Prompt:
A bare number is the expected answer: the count of lines in the data holding "left".

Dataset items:
■ ■ ■
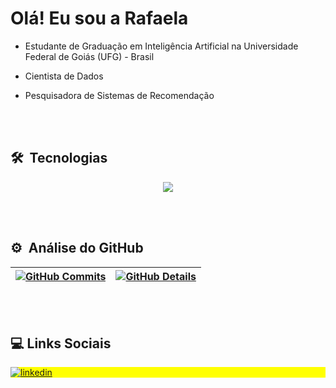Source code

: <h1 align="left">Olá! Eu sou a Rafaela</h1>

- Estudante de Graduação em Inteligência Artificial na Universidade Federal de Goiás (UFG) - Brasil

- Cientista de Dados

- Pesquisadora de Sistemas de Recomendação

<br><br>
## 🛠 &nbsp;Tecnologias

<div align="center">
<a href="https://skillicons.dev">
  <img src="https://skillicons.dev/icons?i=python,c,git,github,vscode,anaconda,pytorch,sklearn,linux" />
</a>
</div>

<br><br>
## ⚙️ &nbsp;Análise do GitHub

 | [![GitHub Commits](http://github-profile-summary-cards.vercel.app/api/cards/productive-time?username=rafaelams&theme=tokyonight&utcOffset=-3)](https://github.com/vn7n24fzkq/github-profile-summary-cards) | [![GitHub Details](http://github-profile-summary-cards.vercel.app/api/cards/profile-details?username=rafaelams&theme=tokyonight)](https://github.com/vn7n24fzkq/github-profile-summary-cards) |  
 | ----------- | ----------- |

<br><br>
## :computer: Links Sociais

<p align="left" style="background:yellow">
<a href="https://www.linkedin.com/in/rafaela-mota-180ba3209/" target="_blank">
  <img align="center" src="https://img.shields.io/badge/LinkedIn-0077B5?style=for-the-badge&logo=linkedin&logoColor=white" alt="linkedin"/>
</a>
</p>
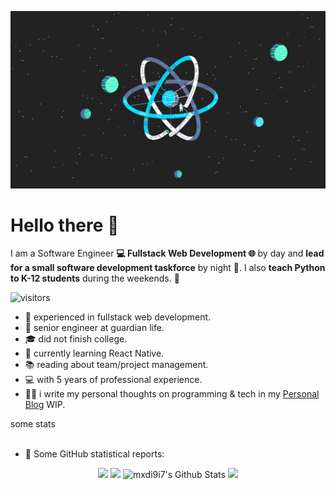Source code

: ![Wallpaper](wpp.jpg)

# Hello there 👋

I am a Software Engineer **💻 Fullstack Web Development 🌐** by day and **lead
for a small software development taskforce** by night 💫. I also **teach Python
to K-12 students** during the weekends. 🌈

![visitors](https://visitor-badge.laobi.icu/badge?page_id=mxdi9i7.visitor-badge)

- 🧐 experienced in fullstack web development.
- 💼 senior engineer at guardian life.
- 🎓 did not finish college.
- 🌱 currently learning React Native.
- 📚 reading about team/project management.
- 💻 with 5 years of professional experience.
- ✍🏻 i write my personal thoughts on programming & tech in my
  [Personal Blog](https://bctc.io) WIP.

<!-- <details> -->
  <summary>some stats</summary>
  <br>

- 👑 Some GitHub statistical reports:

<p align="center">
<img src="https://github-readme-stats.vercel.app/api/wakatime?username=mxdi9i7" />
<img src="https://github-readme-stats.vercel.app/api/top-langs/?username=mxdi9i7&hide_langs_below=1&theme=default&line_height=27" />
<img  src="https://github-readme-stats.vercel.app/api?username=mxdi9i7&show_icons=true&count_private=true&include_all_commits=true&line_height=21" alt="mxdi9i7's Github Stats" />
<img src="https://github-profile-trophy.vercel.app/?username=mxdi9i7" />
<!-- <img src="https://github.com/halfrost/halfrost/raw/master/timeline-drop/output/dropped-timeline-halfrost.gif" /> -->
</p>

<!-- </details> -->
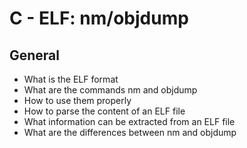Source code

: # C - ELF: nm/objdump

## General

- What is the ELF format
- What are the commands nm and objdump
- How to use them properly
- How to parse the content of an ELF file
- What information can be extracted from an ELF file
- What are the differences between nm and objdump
■ ■ ■
Task response:
2